This is both impractical (there are tons of sites not suitable for kids for any number of reasons, many in foreign jurisdictions) and more generally not desirable (else we would need an age check in front of the motte as well, as well as a small fraction of Wikipedia).

Generally, ten year olds do not buy their own devices, their parents buy them for them. Let them take care to lock the devices down (using whitelisting), if they feel the need to buy them at all.

By the time kids are old enough to circumvent the blockers, I would argue your best bet is to have raised them to have raised them to take enough care of their own mental well-being that they will not search for videos of beheadings or porn acts which would disturb them, nor join every weird cult whose website they stumble upon.

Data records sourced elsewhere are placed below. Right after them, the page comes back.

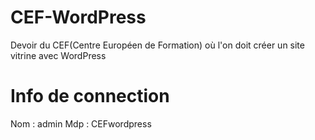 # CEF-WordPress
Devoir du CEF(Centre Européen de Formation) où l'on doit créer un site vitrine avec WordPress


# Info de connection
Nom : admin
Mdp : CEFwordpress
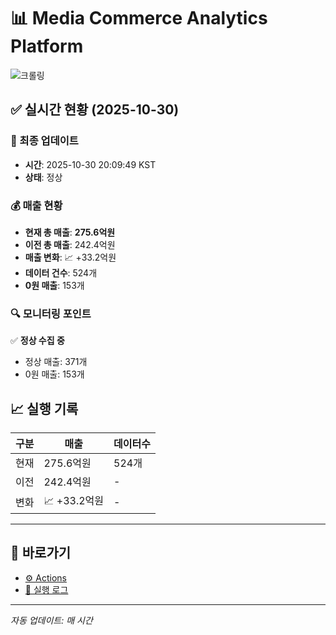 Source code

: # 📊 Media Commerce Analytics Platform

![크롤링](https://img.shields.io/badge/크롤링-정상-green)

## ✅ 실시간 현황 (2025-10-30)

### 📍 최종 업데이트
- **시간**: 2025-10-30 20:09:49 KST
- **상태**: 정상

### 💰 매출 현황
- **현재 총 매출**: **275.6억원**
- **이전 총 매출**: 242.4억원
- **매출 변화**: 📈 +33.2억원
- **데이터 건수**: 524개
- **0원 매출**: 153개

### 🔍 모니터링 포인트

✅ **정상 수집 중**
- 정상 매출: 371개
- 0원 매출: 153개


## 📈 실행 기록

| 구분 | 매출 | 데이터수 |
|------|------|----------|
| 현재 | 275.6억원 | 524개 |
| 이전 | 242.4억원 | - |
| 변화 | 📈 +33.2억원 | - |

---

## 🔗 바로가기

- [⚙️ Actions](../../actions)
- [📝 실행 로그](../../actions/workflows/daily_scraping.yml)

---

*자동 업데이트: 매 시간*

If kids share porn in the schoolyard, the way to get rid of it would be to ban devices with unrestricted internet access from school.

"Think of the children" has long been a rallying cry of people opposing the free internet. Once these laws are in place, the legislative will notice that there are other countries which do not feel the need to follow US laws. The next step is then to pass laws to force ISPs to block these evil foreign websites. Once that infrastructure is in place, one might as well use it to block copyright infringement. Or hate speech.

Over the years, we have had moral panics about kids being exposed to rock and roll, satanic dungeon and dragons role playing, violent video games, et cetera. (Neither is this new: Socrates was charged with corrupting youth back in his day.) Given how these things turned out, I am not overly worried about a teenager being corrupted by seeing a sex video after searching for it.